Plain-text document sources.

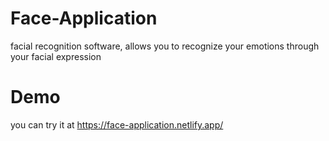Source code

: # Face-Application
 
facial recognition software,
allows you to recognize your emotions through your facial expression

# Demo

you can try it at https://face-application.netlify.app/

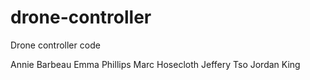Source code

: # drone-controller

Drone controller code

Annie Barbeau
Emma Phillips
Marc Hosecloth
Jeffery Tso
Jordan King

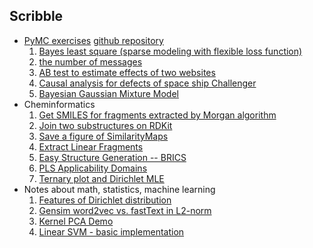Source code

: ## Scribble

- [PyMC exercises](https://www.amazon.co.jp/Python%E3%81%A7%E4%BD%93%E9%A8%93%E3%81%99%E3%82%8B%E3%83%99%E3%82%A4%E3%82%BA%E6%8E%A8%E8%AB%96-PyMC%E3%81%AB%E3%82%88%E3%82%8BMCMC%E5%85%A5%E9%96%80-%E3%82%AD%E3%83%A3%E3%83%A1%E3%83%AD%E3%83%B3-%E3%83%87%E3%83%93%E3%83%83%E3%83%89%E3%82%BD%E3%83%B3-%E3%83%94%E3%83%AD%E3%83%B3/dp/4627077912) [github repository](https://github.com/CamDavidsonPilon/Probabilistic-Programming-and-Bayesian-Methods-for-Hackers)
  1. [Bayes least square (sparse modeling with flexible loss function)](https://nbviewer.jupyter.org/gist/sshojiro/7fed028defbb3fc30abd66462aee00c5/bayesian-least-squares.ipynb)
  1. [the number of messages](https://nbviewer.jupyter.org/gist/sshojiro/7fed028defbb3fc30abd66462aee00c5/recieving-messages.ipynb)
  1. [AB test to estimate effects of two websites](https://nbviewer.jupyter.org/gist/sshojiro/7fed028defbb3fc30abd66462aee00c5/ab-test.ipynb)
  1. [Causal analysis for defects of space ship Challenger](https://nbviewer.jupyter.org/gist/sshojiro/7fed028defbb3fc30abd66462aee00c5/challenger_causal_analysis.ipynb)
  1. [Bayesian Gaussian Mixture Model](https://nbviewer.jupyter.org/gist/sshojiro/7fed028defbb3fc30abd66462aee00c5/bayesian-gaussian-mixture-model.ipynb)
- Cheminformatics
  1. [Get SMILES for fragments extracted by Morgan algorithm](https://nbviewer.jupyter.org/gist/sshojiro/a6ce6bc3deed586b03e018dc1b0773b7/Morgan_fingerprint_fragments_revision.ipynb)
  1. [Join two substructures on RDKit](https://nbviewer.jupyter.org/gist/sshojiro/6c4bcccdb2b73e12bbaeff4a8cd2e27b)
  1. [Save a figure of SimilarityMaps](https://nbviewer.jupyter.org/gist/sshojiro/3b64ca54170b9bc632d3fe278ebeb93d)
  1. [Extract Linear Fragments](https://nbviewer.jupyter.org/gist/sshojiro/251d60898844c99bba51d85162933cc3)
  1. [Easy Structure Generation -- BRICS](https://nbviewer.jupyter.org/gist/sshojiro/ffb4934a39b90779b3294c5e65682954)
  1. [PLS Applicability Domains](https://nbviewer.jupyter.org/gist/sshojiro/9edc59bab229d0df2904a420c9c7bd29)
  1. [Ternary plot and Dirichlet MLE](https://nbviewer.jupyter.org/gist/sshojiro/ab86847b9c6705c25dbe11ba1baf260c)
- Notes about math, statistics, machine learning
  1. [Features of Dirichlet distribution](https://sshojiro.github.io/publications/Dirichlet.pdf)
  1. [Gensim word2vec vs. fastText in L2-norm](https://nbviewer.jupyter.org/gist/sshojiro/c8c6f6c9ae4646c94f568bb180e48cad)
  1. [Kernel PCA Demo](https://nbviewer.jupyter.org/gist/sshojiro/261ee50324e59cc21ddd1d80e04e7f3e)
  1. [Linear SVM - basic implementation](https://nbviewer.jupyter.org/gist/sshojiro/59b8b88c5fb312eac6c04a5d93f099f1)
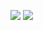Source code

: <img src="images/documentaion.jpg" width='' height=''> <img src="images/photo.jpg" width='' height=''>
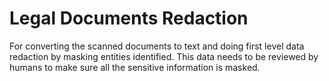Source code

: # Legal Documents Redaction
For converting the scanned documents to text and doing first level data redaction by masking entities identified. This data needs to be reviewed by humans to make sure all the sensitive information is masked.
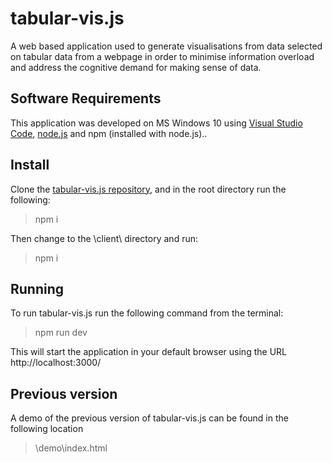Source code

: # tabular-vis.js

A web based application used to generate visualisations from data selected on tabular data from a webpage in order to minimise information overload and address the cognitive demand for making sense of data.

## Software Requirements

This application was developed on MS Windows 10 using [Visual Studio Code](https://code.visualstudio.com/), [node.js](https://nodejs.org/en/) and npm (installed with node.js)..

## Install

Clone the [tabular-vis.js repository](https://github.com/AndyStobirski/tabular-vis.js.git), and in the root directory run the following:

> npm i

Then change to the \client\ directory and run:

> npm i

## Running

To run tabular-vis.js run the following command from the terminal:

> npm run dev

This will start the application in your default browser using the URL http://localhost:3000/

## Previous version

A demo of the previous version of tabular-vis.js can be found in the following location

> \demo\index.html
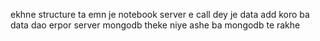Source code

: ekhne structure ta emn je 
notebook server e call dey je data add koro ba data dao
erpor server mongodb theke niye ashe 
ba mongodb te rakhe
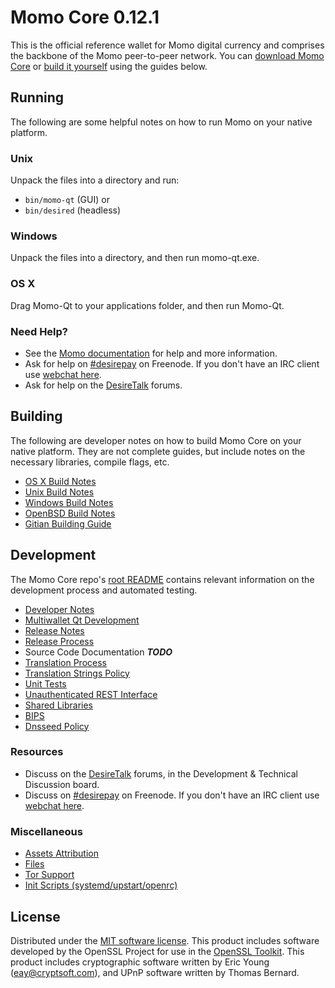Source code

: Momo Core 0.12.1
=====================

This is the official reference wallet for Momo digital currency and comprises the backbone of the Momo peer-to-peer network. You can [download Momo Core](https://www.momo.org/downloads/) or [build it yourself](#building) using the guides below.

Running
---------------------
The following are some helpful notes on how to run Momo on your native platform.

### Unix

Unpack the files into a directory and run:

- `bin/momo-qt` (GUI) or
- `bin/desired` (headless)

### Windows

Unpack the files into a directory, and then run momo-qt.exe.

### OS X

Drag Momo-Qt to your applications folder, and then run Momo-Qt.

### Need Help?

* See the [Momo documentation](https://desirepay.atlassian.net/wiki/display/DOC)
for help and more information.
* Ask for help on [#desirepay](http://webchat.freenode.net?channels=desirepay) on Freenode. If you don't have an IRC client use [webchat here](http://webchat.freenode.net?channels=desirepay).
* Ask for help on the [DesireTalk](https://desiretalk.org/) forums.

Building
---------------------
The following are developer notes on how to build Momo Core on your native platform. They are not complete guides, but include notes on the necessary libraries, compile flags, etc.

- [OS X Build Notes](build-osx.md)
- [Unix Build Notes](build-unix.md)
- [Windows Build Notes](build-windows.md)
- [OpenBSD Build Notes](build-openbsd.md)
- [Gitian Building Guide](gitian-building.md)

Development
---------------------
The Momo Core repo's [root README](/README.md) contains relevant information on the development process and automated testing.

- [Developer Notes](developer-notes.md)
- [Multiwallet Qt Development](multiwallet-qt.md)
- [Release Notes](release-notes.md)
- [Release Process](release-process.md)
- Source Code Documentation ***TODO***
- [Translation Process](translation_process.md)
- [Translation Strings Policy](translation_strings_policy.md)
- [Unit Tests](unit-tests.md)
- [Unauthenticated REST Interface](REST-interface.md)
- [Shared Libraries](shared-libraries.md)
- [BIPS](bips.md)
- [Dnsseed Policy](dnsseed-policy.md)

### Resources
* Discuss on the [DesireTalk](https://desiretalk.org/) forums, in the Development & Technical Discussion board.
* Discuss on [#desirepay](http://webchat.freenode.net/?channels=desirepay) on Freenode. If you don't have an IRC client use [webchat here](http://webchat.freenode.net/?channels=desirepay).

### Miscellaneous
- [Assets Attribution](assets-attribution.md)
- [Files](files.md)
- [Tor Support](tor.md)
- [Init Scripts (systemd/upstart/openrc)](init.md)

License
---------------------
Distributed under the [MIT software license](http://www.opensource.org/licenses/mit-license.php).
This product includes software developed by the OpenSSL Project for use in the [OpenSSL Toolkit](https://www.openssl.org/). This product includes
cryptographic software written by Eric Young ([eay@cryptsoft.com](mailto:eay@cryptsoft.com)), and UPnP software written by Thomas Bernard.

Exercise instructions. Copy every line from the records that holds the string "desiretalk".

Solution.
* Ask for help on the [DesireTalk](https://desiretalk.org/) forums.
* Discuss on the [DesireTalk](https://desiretalk.org/) forums, in the Development & Technical Discussion board.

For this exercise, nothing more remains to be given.